All of lore.kernel.org
 help / color / mirror / Atom feed
From: Oleg Nesterov <oleg@redhat.com>
To: Jan Kara <jack@suse.cz>
Cc: Dave Hansen <dave.hansen@linux.intel.com>,
	Al Viro <viro@zeniv.linux.org.uk>,
	Linus Torvalds <torvalds@linux-foundation.org>,
	Paul McKenney <paulmck@linux.vnet.ibm.com>,
	Peter Zijlstra <peterz@infradead.org>,
	Daniel Wagner <daniel.wagner@bmw-carit.de>,
	Davidlohr Bueso <dave@stgolabs.net>,
	Ingo Molnar <mingo@redhat.com>, Tejun Heo <tj@kernel.org>,
	linux-kernel@vger.kernel.org
Subject: Re: [PATCH RFC 0/4] change sb_writers to use percpu_rw_semaphore
Date: Thu, 16 Jul 2015 19:32:56 +0200	[thread overview]
Message-ID: <20150716173256.GA17753@redhat.com> (raw)
In-Reply-To: <20150716072654.GE22847@quack.suse.cz>

On 07/16, Jan Kara wrote:
>
> On Wed 15-07-15 20:19:20, Oleg Nesterov wrote:
> >
> > Perhaps it makes to merge other 2 patches from Dave first? (those which
> > change __sb_start/end_write to rely on RCU).

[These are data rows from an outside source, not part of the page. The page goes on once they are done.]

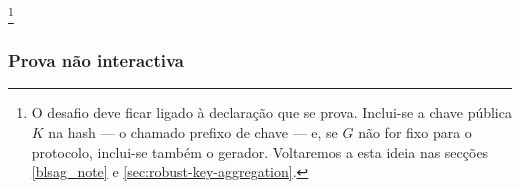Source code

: \footnote{O desafio deve ficar ligado à declaração que se prova. Inclui-se a
chave pública \(K\) na hash --- o chamado prefixo de chave --- e, se \(G\) não
for fixo para o protocolo, inclui-se também o gerador. Voltaremos a esta ideia
nas secções \ref{blsag_note} e \ref{sec:robust-key-aggregation}.}

\subsubsection*{Prova não interactiva}

\begin{center}
\end{center}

Afaics these changes are
> > straightforward and correct. Although I'd suggest to use preempt_disable()
> > and synchronize_sched() instead. I will be happy to (try to) make this
> > conversion on top of his changes.
> >
> > Because I do not want to delay the performance improvements and I do not
> > know when exactly I'll send the next version: I need to finish the previous
> > discussion about rcu_sync first. And the necessary changes in fs/super.c
> > depend on whether percpu_rw_semaphore will have rcu_sync or not (not too
> > much, only destroy_super() depends, but still).
> >
> > And of course, I am worried that I missed something and percpu_rw_semaphore
> > can't work for some reason. The code in fs/super.c looks simple, but it
> > seems that filesystems do the "strange" things with lockdep at least.
>
> So Dave's patches would go in only in the next merge window anyway so we
> still have like two-three weeks to decide which patchset to take.

OK, good.

> If you
> think it will take you longer,

Hopefully not.

> then merging Dave's patches makes some sense
> although I personally don't think the issue is so important that we have to
> fix it ASAP and eventual delay of one more release would be OK for me.

OK. I will try to do this in any case, I just wanted to say that I can
equally do this on top of Dave's patches.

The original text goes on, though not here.